**Description of the task**. Return the lines that run from the beginning of the entries to the line holding "## 创建线程的三种方式的对比", inclusive, and drop the pictures.

**Source data**.
▼

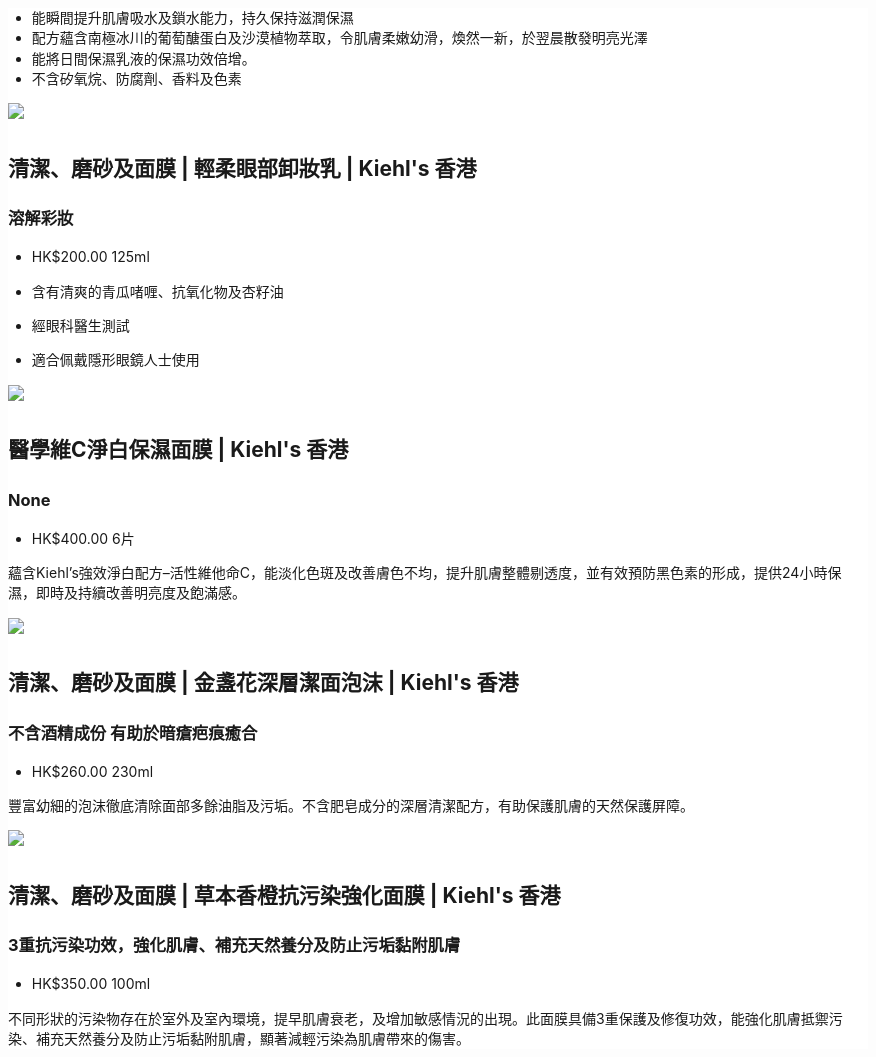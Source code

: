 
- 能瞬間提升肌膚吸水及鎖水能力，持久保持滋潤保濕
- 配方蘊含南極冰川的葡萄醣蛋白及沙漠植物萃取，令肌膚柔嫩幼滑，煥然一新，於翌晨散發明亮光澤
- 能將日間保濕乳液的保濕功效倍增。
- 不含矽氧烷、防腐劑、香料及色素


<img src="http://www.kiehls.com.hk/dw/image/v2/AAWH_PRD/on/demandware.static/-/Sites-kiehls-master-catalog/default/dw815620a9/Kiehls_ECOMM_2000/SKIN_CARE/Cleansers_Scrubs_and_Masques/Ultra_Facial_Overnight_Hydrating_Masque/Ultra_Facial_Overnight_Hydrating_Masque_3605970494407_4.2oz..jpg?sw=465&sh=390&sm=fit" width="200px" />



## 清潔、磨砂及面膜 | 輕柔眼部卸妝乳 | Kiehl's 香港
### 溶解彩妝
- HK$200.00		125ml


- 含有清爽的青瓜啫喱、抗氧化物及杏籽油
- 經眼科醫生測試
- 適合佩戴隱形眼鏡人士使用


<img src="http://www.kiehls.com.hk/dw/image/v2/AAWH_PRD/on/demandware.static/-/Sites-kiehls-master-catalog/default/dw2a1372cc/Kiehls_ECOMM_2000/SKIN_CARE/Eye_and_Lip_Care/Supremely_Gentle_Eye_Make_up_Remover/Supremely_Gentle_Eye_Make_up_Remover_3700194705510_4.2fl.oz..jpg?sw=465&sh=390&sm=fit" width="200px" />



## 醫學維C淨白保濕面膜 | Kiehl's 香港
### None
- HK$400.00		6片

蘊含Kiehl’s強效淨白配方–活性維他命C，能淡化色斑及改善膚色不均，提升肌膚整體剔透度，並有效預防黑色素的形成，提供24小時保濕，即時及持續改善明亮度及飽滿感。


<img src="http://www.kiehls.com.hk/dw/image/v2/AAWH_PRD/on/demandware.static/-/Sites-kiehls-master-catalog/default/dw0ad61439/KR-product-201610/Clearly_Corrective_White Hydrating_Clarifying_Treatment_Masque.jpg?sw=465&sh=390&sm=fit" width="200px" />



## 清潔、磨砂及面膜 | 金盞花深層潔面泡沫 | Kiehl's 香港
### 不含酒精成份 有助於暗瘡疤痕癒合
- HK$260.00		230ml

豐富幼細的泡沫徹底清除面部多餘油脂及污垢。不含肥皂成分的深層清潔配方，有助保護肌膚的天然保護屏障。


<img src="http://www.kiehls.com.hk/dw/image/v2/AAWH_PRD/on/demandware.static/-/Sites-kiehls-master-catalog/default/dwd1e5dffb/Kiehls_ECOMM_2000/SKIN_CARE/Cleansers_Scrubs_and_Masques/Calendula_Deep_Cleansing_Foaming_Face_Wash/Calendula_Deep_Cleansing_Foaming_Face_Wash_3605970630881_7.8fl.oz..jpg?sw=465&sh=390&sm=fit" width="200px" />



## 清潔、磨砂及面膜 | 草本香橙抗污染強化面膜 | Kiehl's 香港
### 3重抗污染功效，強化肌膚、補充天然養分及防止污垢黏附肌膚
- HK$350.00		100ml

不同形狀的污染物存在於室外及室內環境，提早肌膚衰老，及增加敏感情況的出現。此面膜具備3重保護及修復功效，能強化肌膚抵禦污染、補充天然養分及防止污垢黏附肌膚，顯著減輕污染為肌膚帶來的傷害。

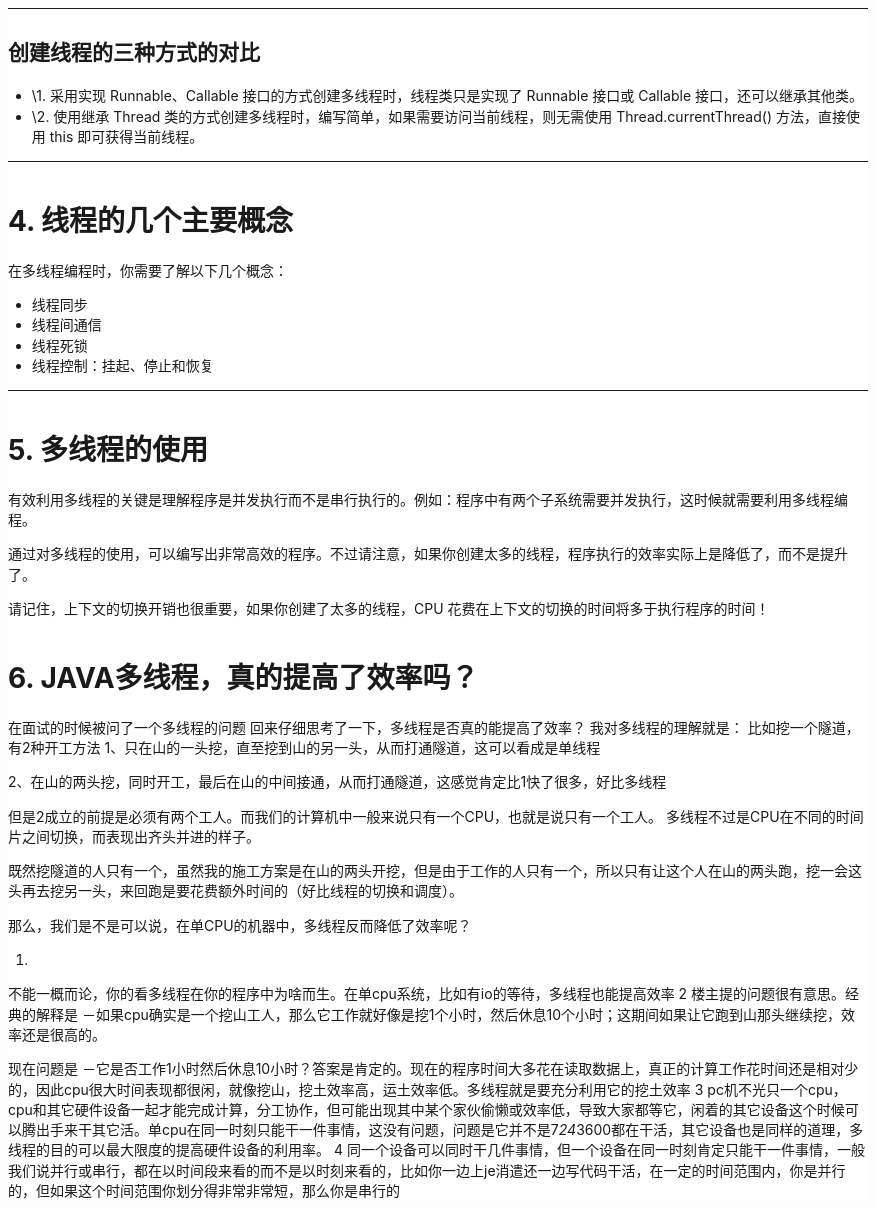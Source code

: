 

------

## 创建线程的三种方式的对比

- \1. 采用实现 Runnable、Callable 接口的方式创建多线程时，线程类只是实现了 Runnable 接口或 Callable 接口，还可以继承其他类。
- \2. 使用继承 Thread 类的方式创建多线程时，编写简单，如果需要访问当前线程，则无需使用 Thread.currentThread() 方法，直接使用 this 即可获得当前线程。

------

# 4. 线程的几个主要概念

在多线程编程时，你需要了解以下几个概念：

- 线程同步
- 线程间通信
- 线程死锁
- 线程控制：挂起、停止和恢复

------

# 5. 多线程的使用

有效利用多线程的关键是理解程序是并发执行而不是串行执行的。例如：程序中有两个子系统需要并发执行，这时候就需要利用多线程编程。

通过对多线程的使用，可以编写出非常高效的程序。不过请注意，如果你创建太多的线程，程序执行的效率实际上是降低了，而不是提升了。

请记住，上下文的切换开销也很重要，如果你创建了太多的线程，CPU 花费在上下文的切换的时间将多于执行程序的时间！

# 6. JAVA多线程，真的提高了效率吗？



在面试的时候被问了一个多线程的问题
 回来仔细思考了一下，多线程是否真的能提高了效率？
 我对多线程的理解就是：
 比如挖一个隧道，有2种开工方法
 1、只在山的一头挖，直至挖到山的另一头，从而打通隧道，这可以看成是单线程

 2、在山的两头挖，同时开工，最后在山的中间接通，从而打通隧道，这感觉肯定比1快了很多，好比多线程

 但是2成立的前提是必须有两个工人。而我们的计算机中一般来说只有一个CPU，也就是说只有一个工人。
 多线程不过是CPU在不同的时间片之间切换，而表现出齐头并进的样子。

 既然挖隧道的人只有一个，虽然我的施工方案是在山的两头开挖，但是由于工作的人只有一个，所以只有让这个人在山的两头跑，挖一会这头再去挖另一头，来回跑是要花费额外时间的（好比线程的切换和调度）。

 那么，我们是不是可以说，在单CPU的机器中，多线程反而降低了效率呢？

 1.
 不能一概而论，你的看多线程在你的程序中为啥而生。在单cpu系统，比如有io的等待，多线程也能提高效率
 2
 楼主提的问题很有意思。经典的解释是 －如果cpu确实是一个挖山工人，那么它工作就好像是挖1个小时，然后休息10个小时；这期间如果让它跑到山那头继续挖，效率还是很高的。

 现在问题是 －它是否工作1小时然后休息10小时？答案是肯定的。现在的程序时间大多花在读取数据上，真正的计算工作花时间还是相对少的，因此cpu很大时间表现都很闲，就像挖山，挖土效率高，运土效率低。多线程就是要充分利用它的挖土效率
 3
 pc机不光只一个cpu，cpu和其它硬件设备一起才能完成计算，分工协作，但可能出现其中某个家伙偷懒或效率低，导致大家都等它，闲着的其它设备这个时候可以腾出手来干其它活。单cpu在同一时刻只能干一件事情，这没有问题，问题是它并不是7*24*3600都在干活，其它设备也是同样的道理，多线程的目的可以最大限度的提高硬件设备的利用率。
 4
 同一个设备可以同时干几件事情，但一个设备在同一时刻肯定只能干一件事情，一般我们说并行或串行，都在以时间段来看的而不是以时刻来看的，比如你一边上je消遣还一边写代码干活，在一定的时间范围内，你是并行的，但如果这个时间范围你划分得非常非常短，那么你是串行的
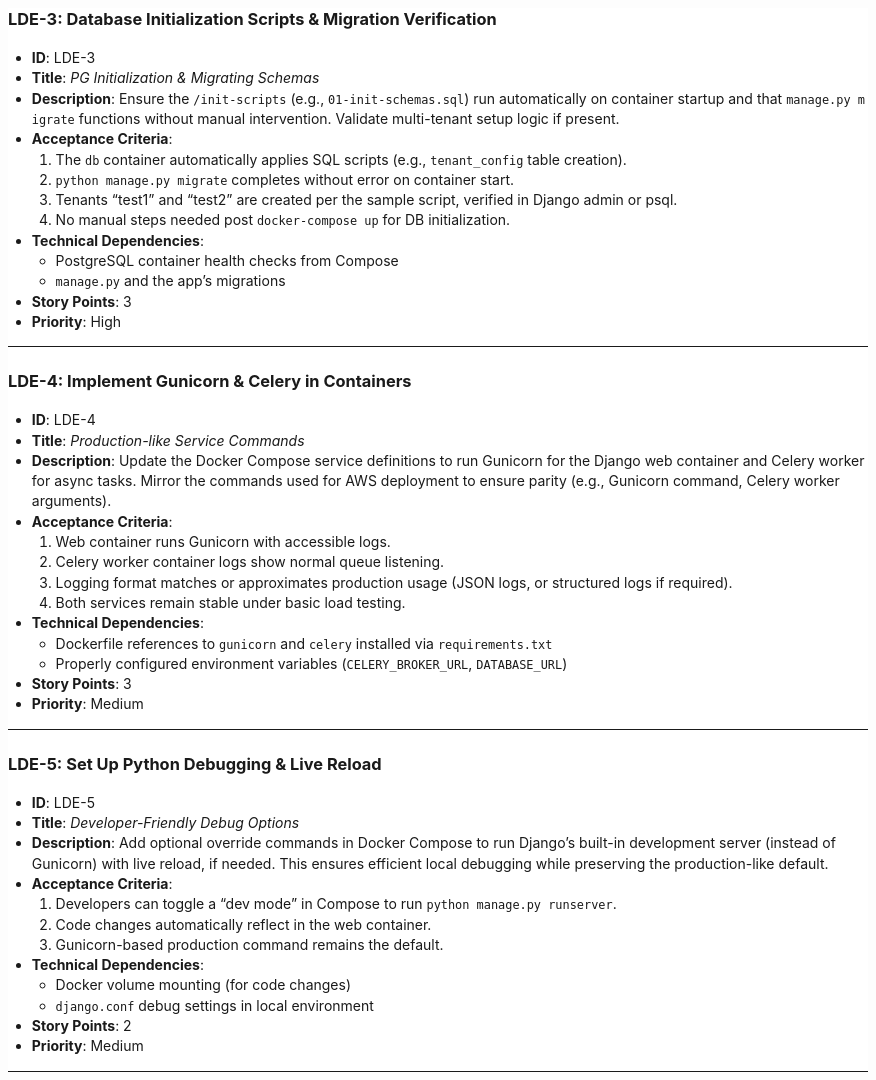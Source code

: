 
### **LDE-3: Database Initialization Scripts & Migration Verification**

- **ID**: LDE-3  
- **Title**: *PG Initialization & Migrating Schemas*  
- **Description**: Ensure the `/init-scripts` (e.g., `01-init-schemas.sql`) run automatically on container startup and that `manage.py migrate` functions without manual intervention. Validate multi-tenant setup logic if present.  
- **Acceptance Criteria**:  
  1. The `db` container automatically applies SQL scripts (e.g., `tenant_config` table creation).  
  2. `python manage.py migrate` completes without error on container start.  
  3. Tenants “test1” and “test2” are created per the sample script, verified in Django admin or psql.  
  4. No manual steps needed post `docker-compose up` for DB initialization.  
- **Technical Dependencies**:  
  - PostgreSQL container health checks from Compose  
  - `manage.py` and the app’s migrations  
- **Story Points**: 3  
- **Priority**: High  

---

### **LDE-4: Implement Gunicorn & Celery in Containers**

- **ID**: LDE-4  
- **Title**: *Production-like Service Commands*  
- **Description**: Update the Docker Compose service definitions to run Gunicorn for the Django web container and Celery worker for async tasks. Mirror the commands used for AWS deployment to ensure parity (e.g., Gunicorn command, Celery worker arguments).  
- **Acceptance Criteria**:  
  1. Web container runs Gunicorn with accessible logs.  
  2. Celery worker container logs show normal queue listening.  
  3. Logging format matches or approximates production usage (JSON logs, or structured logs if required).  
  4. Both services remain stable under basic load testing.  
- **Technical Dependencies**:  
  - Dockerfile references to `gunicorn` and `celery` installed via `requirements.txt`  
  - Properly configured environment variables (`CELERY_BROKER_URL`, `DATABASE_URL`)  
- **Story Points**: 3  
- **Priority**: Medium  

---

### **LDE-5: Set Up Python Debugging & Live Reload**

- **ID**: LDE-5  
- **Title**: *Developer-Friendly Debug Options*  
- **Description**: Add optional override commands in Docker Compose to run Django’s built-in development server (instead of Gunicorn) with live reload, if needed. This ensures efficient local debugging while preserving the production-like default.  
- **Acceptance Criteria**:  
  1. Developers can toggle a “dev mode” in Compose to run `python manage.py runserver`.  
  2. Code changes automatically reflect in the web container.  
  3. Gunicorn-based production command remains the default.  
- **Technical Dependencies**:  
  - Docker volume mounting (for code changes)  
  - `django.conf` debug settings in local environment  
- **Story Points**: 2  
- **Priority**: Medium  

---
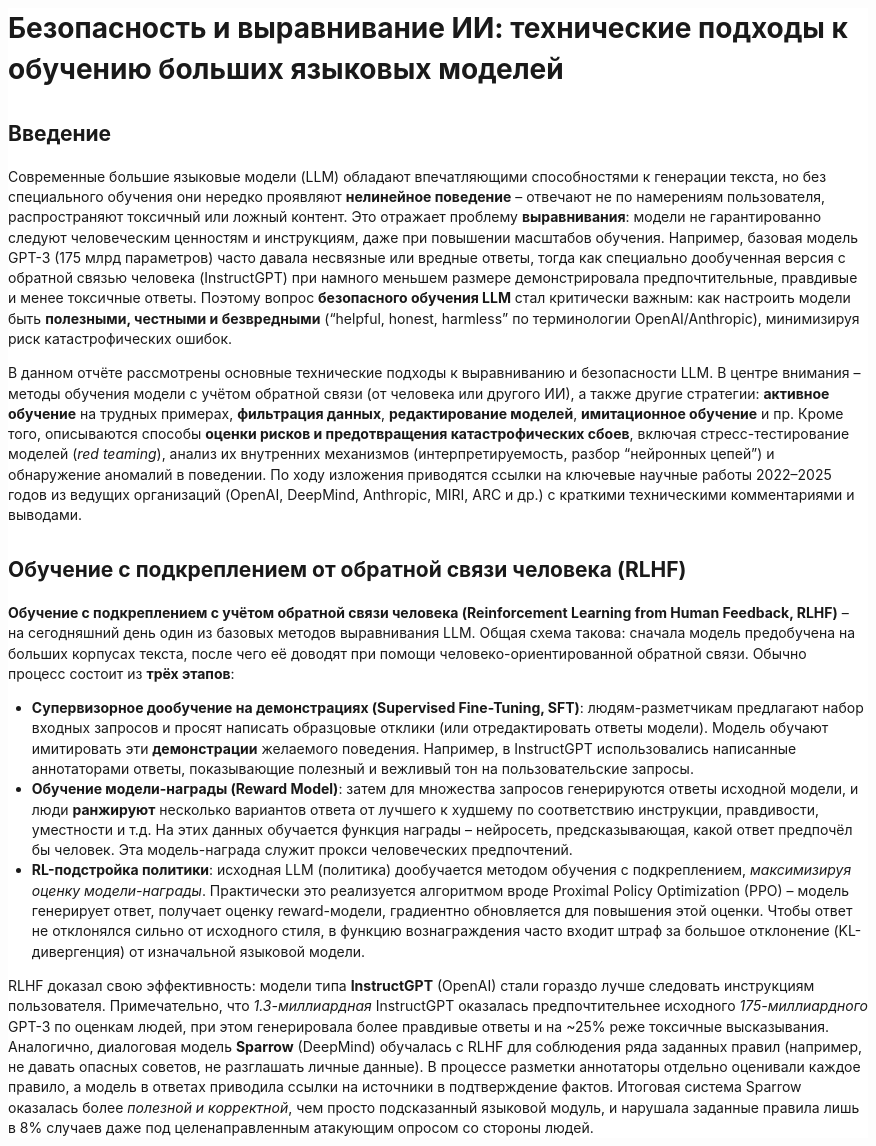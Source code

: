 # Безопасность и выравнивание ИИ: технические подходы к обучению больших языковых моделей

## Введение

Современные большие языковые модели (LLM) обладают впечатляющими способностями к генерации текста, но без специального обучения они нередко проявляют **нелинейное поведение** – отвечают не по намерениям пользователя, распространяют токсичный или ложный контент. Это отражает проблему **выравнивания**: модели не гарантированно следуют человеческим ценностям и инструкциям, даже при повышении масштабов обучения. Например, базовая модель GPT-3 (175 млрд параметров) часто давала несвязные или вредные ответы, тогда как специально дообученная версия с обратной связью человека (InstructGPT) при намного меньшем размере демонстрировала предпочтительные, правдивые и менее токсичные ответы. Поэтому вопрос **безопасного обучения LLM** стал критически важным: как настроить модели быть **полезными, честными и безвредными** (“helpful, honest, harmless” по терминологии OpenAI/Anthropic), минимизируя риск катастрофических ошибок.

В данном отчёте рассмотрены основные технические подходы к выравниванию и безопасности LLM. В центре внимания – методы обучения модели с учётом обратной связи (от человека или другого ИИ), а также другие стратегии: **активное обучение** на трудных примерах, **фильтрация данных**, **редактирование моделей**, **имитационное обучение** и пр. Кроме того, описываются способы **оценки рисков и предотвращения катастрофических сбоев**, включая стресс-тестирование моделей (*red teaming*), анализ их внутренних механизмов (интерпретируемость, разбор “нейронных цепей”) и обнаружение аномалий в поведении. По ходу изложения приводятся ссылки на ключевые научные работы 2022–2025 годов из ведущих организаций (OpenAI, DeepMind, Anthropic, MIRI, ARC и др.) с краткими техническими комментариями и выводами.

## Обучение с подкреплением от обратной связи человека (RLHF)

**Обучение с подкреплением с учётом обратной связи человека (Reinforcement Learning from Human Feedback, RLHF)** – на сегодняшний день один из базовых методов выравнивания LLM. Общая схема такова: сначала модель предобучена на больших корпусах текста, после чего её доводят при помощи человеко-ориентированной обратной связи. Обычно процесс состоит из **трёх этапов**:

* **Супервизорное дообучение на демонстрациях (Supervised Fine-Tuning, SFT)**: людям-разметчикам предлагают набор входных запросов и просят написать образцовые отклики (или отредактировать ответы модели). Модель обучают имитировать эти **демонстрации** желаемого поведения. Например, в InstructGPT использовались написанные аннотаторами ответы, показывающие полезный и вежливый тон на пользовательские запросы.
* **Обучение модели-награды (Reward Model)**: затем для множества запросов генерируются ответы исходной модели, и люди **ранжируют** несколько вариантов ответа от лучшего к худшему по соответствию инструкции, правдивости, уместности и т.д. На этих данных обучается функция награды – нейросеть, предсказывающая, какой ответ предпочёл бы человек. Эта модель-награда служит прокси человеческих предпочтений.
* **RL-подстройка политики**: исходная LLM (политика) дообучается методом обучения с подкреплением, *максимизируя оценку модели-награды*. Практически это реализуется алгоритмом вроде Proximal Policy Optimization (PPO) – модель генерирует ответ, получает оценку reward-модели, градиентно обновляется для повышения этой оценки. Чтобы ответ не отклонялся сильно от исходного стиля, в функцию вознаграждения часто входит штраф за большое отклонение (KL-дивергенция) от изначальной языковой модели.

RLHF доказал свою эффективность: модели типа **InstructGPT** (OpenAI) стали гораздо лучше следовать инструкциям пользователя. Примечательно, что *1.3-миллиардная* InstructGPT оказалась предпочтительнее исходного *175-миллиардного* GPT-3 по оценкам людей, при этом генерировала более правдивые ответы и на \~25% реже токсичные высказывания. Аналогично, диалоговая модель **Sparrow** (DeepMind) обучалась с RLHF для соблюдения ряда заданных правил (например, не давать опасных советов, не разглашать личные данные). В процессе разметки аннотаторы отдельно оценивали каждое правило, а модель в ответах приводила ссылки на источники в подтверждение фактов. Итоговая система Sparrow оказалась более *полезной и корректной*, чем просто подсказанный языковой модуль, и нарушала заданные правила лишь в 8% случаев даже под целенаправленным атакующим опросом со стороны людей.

▲

**Result for this exercise**.
Source code

: 
- 能瞬間提升肌膚吸水及鎖水能力，持久保持滋潤保濕
- 配方蘊含南極冰川的葡萄醣蛋白及沙漠植物萃取，令肌膚柔嫩幼滑，煥然一新，於翌晨散發明亮光澤
- 能將日間保濕乳液的保濕功效倍增。
- 不含矽氧烷、防腐劑、香料及色素


<img src="http://www.kiehls.com.hk/dw/image/v2/AAWH_PRD/on/demandware.static/-/Sites-kiehls-master-catalog/default/dw815620a9/Kiehls_ECOMM_2000/SKIN_CARE/Cleansers_Scrubs_and_Masques/Ultra_Facial_Overnight_Hydrating_Masque/Ultra_Facial_Overnight_Hydrating_Masque_3605970494407_4.2oz..jpg?sw=465&sh=390&sm=fit" width="200px" />



## 清潔、磨砂及面膜 | 輕柔眼部卸妝乳 | Kiehl's 香港
### 溶解彩妝
- HK$200.00		125ml


- 含有清爽的青瓜啫喱、抗氧化物及杏籽油
- 經眼科醫生測試
- 適合佩戴隱形眼鏡人士使用


<img src="http://www.kiehls.com.hk/dw/image/v2/AAWH_PRD/on/demandware.static/-/Sites-kiehls-master-catalog/default/dw2a1372cc/Kiehls_ECOMM_2000/SKIN_CARE/Eye_and_Lip_Care/Supremely_Gentle_Eye_Make_up_Remover/Supremely_Gentle_Eye_Make_up_Remover_3700194705510_4.2fl.oz..jpg?sw=465&sh=390&sm=fit" width="200px" />



## 醫學維C淨白保濕面膜 | Kiehl's 香港
### None
- HK$400.00		6片

蘊含Kiehl’s強效淨白配方–活性維他命C，能淡化色斑及改善膚色不均，提升肌膚整體剔透度，並有效預防黑色素的形成，提供24小時保濕，即時及持續改善明亮度及飽滿感。


<img src="http://www.kiehls.com.hk/dw/image/v2/AAWH_PRD/on/demandware.static/-/Sites-kiehls-master-catalog/default/dw0ad61439/KR-product-201610/Clearly_Corrective_White Hydrating_Clarifying_Treatment_Masque.jpg?sw=465&sh=390&sm=fit" width="200px" />



## 清潔、磨砂及面膜 | 金盞花深層潔面泡沫 | Kiehl's 香港
### 不含酒精成份 有助於暗瘡疤痕癒合
- HK$260.00		230ml

豐富幼細的泡沫徹底清除面部多餘油脂及污垢。不含肥皂成分的深層清潔配方，有助保護肌膚的天然保護屏障。


<img src="http://www.kiehls.com.hk/dw/image/v2/AAWH_PRD/on/demandware.static/-/Sites-kiehls-master-catalog/default/dwd1e5dffb/Kiehls_ECOMM_2000/SKIN_CARE/Cleansers_Scrubs_and_Masques/Calendula_Deep_Cleansing_Foaming_Face_Wash/Calendula_Deep_Cleansing_Foaming_Face_Wash_3605970630881_7.8fl.oz..jpg?sw=465&sh=390&sm=fit" width="200px" />



## 清潔、磨砂及面膜 | 草本香橙抗污染強化面膜 | Kiehl's 香港
### 3重抗污染功效，強化肌膚、補充天然養分及防止污垢黏附肌膚
- HK$350.00		100ml

不同形狀的污染物存在於室外及室內環境，提早肌膚衰老，及增加敏感情況的出現。此面膜具備3重保護及修復功效，能強化肌膚抵禦污染、補充天然養分及防止污垢黏附肌膚，顯著減輕污染為肌膚帶來的傷害。

Source code

: 

------

## 创建线程的三种方式的对比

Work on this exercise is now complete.